Drydocks World completes Turret modules for Shell.
As one of the most powerful heavy-duty transport systems worldwide, the SPMT equipment was used to load the heavy Turret components from the quay onto the barge.
Drydocks World, the international service provider to the shipping, maritime, offshore, oil, gas and energy sectors, has successfully completed Turret modules 1& 2 to 'sail away' for the world's largest floating liquefied natural gas (FLNG) facility. This innovative FLNG facility will be stationed by Shell at its Prelude gas field off the northwest coast of Australia, unlocking new essential energy resources offshore to meet growing demand. Once all six Turret modules are integrated in Korea and transported to Australia,they will comprise the largest Turret Mooring System in the world, weighing over 11,000 tonnes.
For the first time at Drydocks World- Dubai, 8 lines of 2Eu22 axle Self Propelled Modular Trailers (SPMT) were used to load out Turret modules 1 & 2 onto the 'KOREX' shipping vessel sailing for Korea. As one of the most powerful heavy-duty transport systems worldwide, the SPMT equipment was used to load the heavy Turret components from the quay onto the barge.
Due to the weight of the Turret structures, Drydocks World's quay strength was challenged and determined strong enough to sustain the loads of Turret Modules 1 & 2.
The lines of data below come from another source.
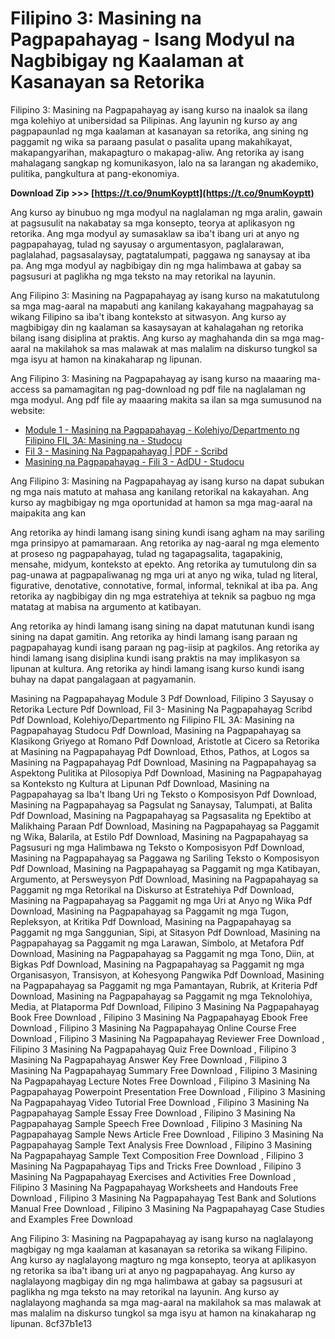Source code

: 
 
# Filipino 3: Masining na Pagpapahayag - Isang Modyul na Nagbibigay ng Kaalaman at Kasanayan sa Retorika
 
Filipino 3: Masining na Pagpapahayag ay isang kurso na inaalok sa ilang mga kolehiyo at unibersidad sa Pilipinas. Ang layunin ng kurso ay ang pagpapaunlad ng mga kaalaman at kasanayan sa retorika, ang sining ng paggamit ng wika sa paraang pasulat o pasalita upang makahikayat, makapangyarihan, makapagturo o makapag-aliw. Ang retorika ay isang mahalagang sangkap ng komunikasyon, lalo na sa larangan ng akademiko, pulitika, pangkultura at pang-ekonomiya.
 
**Download Zip &gt;&gt;&gt; [https://t.co/9numKoyptt](https://t.co/9numKoyptt)**


 
Ang kurso ay binubuo ng mga modyul na naglalaman ng mga aralin, gawain at pagsusulit na nakabatay sa mga konsepto, teorya at aplikasyon ng retorika. Ang mga modyul ay sumasaklaw sa iba't ibang uri at anyo ng pagpapahayag, tulad ng sayusay o argumentasyon, paglalarawan, paglalahad, pagsasalaysay, pagtatalumpati, paggawa ng sanaysay at iba pa. Ang mga modyul ay nagbibigay din ng mga halimbawa at gabay sa pagsusuri at paglikha ng mga teksto na may retorikal na layunin.
 
Ang Filipino 3: Masining na Pagpapahayag ay isang kurso na makatutulong sa mga mag-aaral na mapabuti ang kanilang kakayahang magpahayag sa wikang Filipino sa iba't ibang konteksto at sitwasyon. Ang kurso ay magbibigay din ng kaalaman sa kasaysayan at kahalagahan ng retorika bilang isang disiplina at praktis. Ang kurso ay maghahanda din sa mga mag-aaral na makilahok sa mas malawak at mas malalim na diskurso tungkol sa mga isyu at hamon na kinakaharap ng lipunan.
 
Ang Filipino 3: Masining na Pagpapahayag ay isang kurso na maaaring ma-access sa pamamagitan ng pag-download ng pdf file na naglalaman ng mga modyul. Ang pdf file ay maaaring makita sa ilan sa mga sumusunod na website:
 
- [Module 1 - Masining na Pagpapahayag - Kolehiyo/Departmento ng Filipino FIL 3A: Masining na - Studocu](https://www.studocu.com/ph/document/ateneo-de-davao-university/masining-na-pagpapahayag/module-1-masining-na-pagpapahayag/9079561)
- [Fil 3 - Masining Na Pagpapahayag | PDF - Scribd](https://www.scribd.com/doc/233034403/Fil-3-Masining-Na-Pagpapahayag)
- [Masining na Pagpapahayag - Fili 3 - AdDU - Studocu](https://www.studocu.com/ph/course/ateneo-de-davao-university/masining-na-pagpapahayag/3657001)

Ang Filipino 3: Masining na Pagpapahayag ay isang kurso na dapat subukan ng mga nais matuto at mahasa ang kanilang retorikal na kakayahan. Ang kurso ay magbibigay ng mga oportunidad at hamon sa mga mag-aaral na maipakita ang kan

Ang retorika ay hindi lamang isang sining kundi isang agham na may sariling mga prinsipyo at pamamaraan. Ang retorika ay nag-aaral ng mga elemento at proseso ng pagpapahayag, tulad ng tagapagsalita, tagapakinig, mensahe, midyum, konteksto at epekto. Ang retorika ay tumutulong din sa pag-unawa at pagpapaliwanag ng mga uri at anyo ng wika, tulad ng literal, figurative, denotative, connotative, formal, informal, teknikal at iba pa. Ang retorika ay nagbibigay din ng mga estratehiya at teknik sa pagbuo ng mga matatag at mabisa na argumento at katibayan.
 
Ang retorika ay hindi lamang isang sining na dapat matutunan kundi isang sining na dapat gamitin. Ang retorika ay hindi lamang isang paraan ng pagpapahayag kundi isang paraan ng pag-iisip at pagkilos. Ang retorika ay hindi lamang isang disiplina kundi isang praktis na may implikasyon sa lipunan at kultura. Ang retorika ay hindi lamang isang kurso kundi isang buhay na dapat pangalagaan at pagyamanin.
 
Masining na Pagpapahayag Module 3 Pdf Download,  Filipino 3 Sayusay o Retorika Lecture Pdf Download,  Fil 3- Masining Na Pagpapahayag Scribd Pdf Download,  Kolehiyo/Departmento ng Filipino FIL 3A: Masining na Pagpapahayag Studocu Pdf Download,  Masining na Pagpapahayag sa Klasikong Griyego at Romano Pdf Download,  Aristotle at Cicero sa Retorika at Masining na Pagpapahayag Pdf Download,  Ethos, Pathos, at Logos sa Masining na Pagpapahayag Pdf Download,  Masining na Pagpapahayag sa Aspektong Pulitika at Pilosopiya Pdf Download,  Masining na Pagpapahayag sa Konteksto ng Kultura at Lipunan Pdf Download,  Masining na Pagpapahayag sa Iba't Ibang Uri ng Teksto o Komposisyon Pdf Download,  Masining na Pagpapahayag sa Pagsulat ng Sanaysay, Talumpati, at Balita Pdf Download,  Masining na Pagpapahayag sa Pagsasalita ng Epektibo at Malikhaing Paraan Pdf Download,  Masining na Pagpapahayag sa Paggamit ng Wika, Balarila, at Estilo Pdf Download,  Masining na Pagpapahayag sa Pagsusuri ng mga Halimbawa ng Teksto o Komposisyon Pdf Download,  Masining na Pagpapahayag sa Paggawa ng Sariling Teksto o Komposisyon Pdf Download,  Masining na Pagpapahayag sa Paggamit ng mga Katibayan, Argumento, at Persweysyon Pdf Download,  Masining na Pagpapahayag sa Paggamit ng mga Retorikal na Diskurso at Estratehiya Pdf Download,  Masining na Pagpapahayag sa Paggamit ng mga Uri at Anyo ng Wika Pdf Download,  Masining na Pagpapahayag sa Paggamit ng mga Tugon, Repleksyon, at Kritika Pdf Download,  Masining na Pagpapahayag sa Paggamit ng mga Sanggunian, Sipi, at Sitasyon Pdf Download,  Masining na Pagpapahayag sa Paggamit ng mga Larawan, Simbolo, at Metafora Pdf Download,  Masining na Pagpapahayag sa Paggamit ng mga Tono, Diin, at Bigkas Pdf Download,  Masining na Pagpapahayag sa Paggamit ng mga Organisasyon, Transisyon, at Kohesyong Pangwika Pdf Download,  Masining na Pagpapahayag sa Paggamit ng mga Pamantayan, Rubrik, at Kriteria Pdf Download,  Masining na Pagpapahayag sa Paggamit ng mga Teknolohiya, Media, at Plataporma Pdf Download,  Filipino 3 Masining Na Pagpapahayag Book Free Download ,  Filipino 3 Masining Na Pagpapahayag Ebook Free Download ,  Filipino 3 Masining Na Pagpapahayag Online Course Free Download ,  Filipino 3 Masining Na Pagpapahayag Reviewer Free Download ,  Filipino 3 Masining Na Pagpapahayag Quiz Free Download ,  Filipino 3 Masining Na Pagpapahayag Answer Key Free Download ,  Filipino 3 Masining Na Pagpapahayag Summary Free Download ,  Filipino 3 Masining Na Pagpapahayag Lecture Notes Free Download ,  Filipino 3 Masining Na Pagpapahayag Powerpoint Presentation Free Download ,  Filipino 3 Masining Na Pagpapahayag Video Tutorial Free Download ,  Filipino 3 Masining Na Pagpapahayag Sample Essay Free Download ,  Filipino 3 Masining Na Pagpapahayag Sample Speech Free Download ,  Filipino 3 Masining Na Pagpapahayag Sample News Article Free Download ,  Filipino 3 Masining Na Pagpapahayag Sample Text Analysis Free Download ,  Filipino 3 Masining Na Pagpapahayag Sample Text Composition Free Download ,  Filipino 3 Masining Na Pagpapahayag Tips and Tricks Free Download ,  Filipino 3 Masining Na Pagpapahayag Exercises and Activities Free Download ,  Filipino 3 Masining Na Pagpapahayag Worksheets and Handouts Free Download ,  Filipino 3 Masining Na Pagpapahayag Test Bank and Solutions Manual Free Download ,  Filipino 3 Masining Na Pagpapahayag Case Studies and Examples Free Download
 
Ang Filipino 3: Masining na Pagpapahayag ay isang kurso na naglalayong magbigay ng mga kaalaman at kasanayan sa retorika sa wikang Filipino. Ang kurso ay naglalayong magturo ng mga konsepto, teorya at aplikasyon ng retorika sa iba't ibang uri at anyo ng pagpapahayag. Ang kurso ay naglalayong magbigay din ng mga halimbawa at gabay sa pagsusuri at paglikha ng mga teksto na may retorikal na layunin. Ang kurso ay naglalayong maghanda sa mga mag-aaral na makilahok sa mas malawak at mas malalim na diskurso tungkol sa mga isyu at hamon na kinakaharap ng lipunan.
 8cf37b1e13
Drydocks World Dubai is privileged to be working with SBM Offshore, Technip and Shell on such a vital element of the Prelude FLNG project. The Turret Mooring System developed by Drydocks World is pivotal to the project for its ability to anchor the FLNG facility, securing the vessel at location for the duration of production operations. The Turret design will enable the FLNG facility to weather vane freely and remain stable against harsh weather conditions, including high velocity tropical cyclones. At nearly 100-metres, the Turret will be taller than the 'Big Ben' clock tower in London, making it the largest Turret ever completed.
The Shell Prelude FLNG will bring new energy sources to the market that would alternatively be difficult to develop and not economically viable. As the largest structure ever sent to sea, displacing as much water as a fleet of six aircraft carriers, the Prelude FLNG will produce at least 3.6 million tonnes of liquefied natural gas per year, delivering an essential energy resource.